The flashbacks make it feel like so long ago, and yet it was so not long ago Mari still has a video on her phone of the aftermath of the fire, admonishing her future self to never forget what happened that night. Even since then, Mari has kept striving to keep up with Asumi, trying to fulfill that role as glue and nucleus, and has found herself sorely lacking. She looks up at the night sky and tells Asumi she can’t handle RGB…not on her own.

However, Mari’s three meetings with the three members of RGB inadvertently bear fruit: they’ve all gathered at Itadaki…for her sake; to make GourFes a success. They snipe at each other a bit, but they still gathered at that same table they always gathered, even though Asumi isn’t there anymore. As different as they all are, and as deep as their wounds are, they still love Mari, and want to support her.

The strategy meeting itself isn’t all that productive as Mari manages to get the boys so stuff on okonomiyaki they get food comas, but it doesn’t matter. Mari managed to get RGB back together, through their stomachs. It’s then when Asumi appears before Mari as she’s washing dishes, offering her blessing going forward while also affirming how important Mari and Itadaki are to the circle of friends.

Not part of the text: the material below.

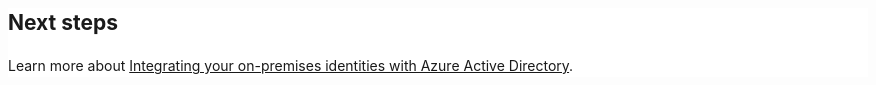 ## Next steps
Learn more about [Integrating your on-premises identities with Azure Active Directory](active-directory-aadconnect.md).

After one week, I was a little miffed that this show seemingly focused on three dudes. But this week Sakuragi Mari was the undisputed protagonist. Forget tough; Mari felt like Asumi was an impossible act to follow, but she ended up surprising herself, as much as this episode surprised me with its ability to plumb the depths of envy, love, longing, yearning, loss, grief, regret…and redemption. It didn’t feature a single moment of madcap superpower action. It didn’t need to.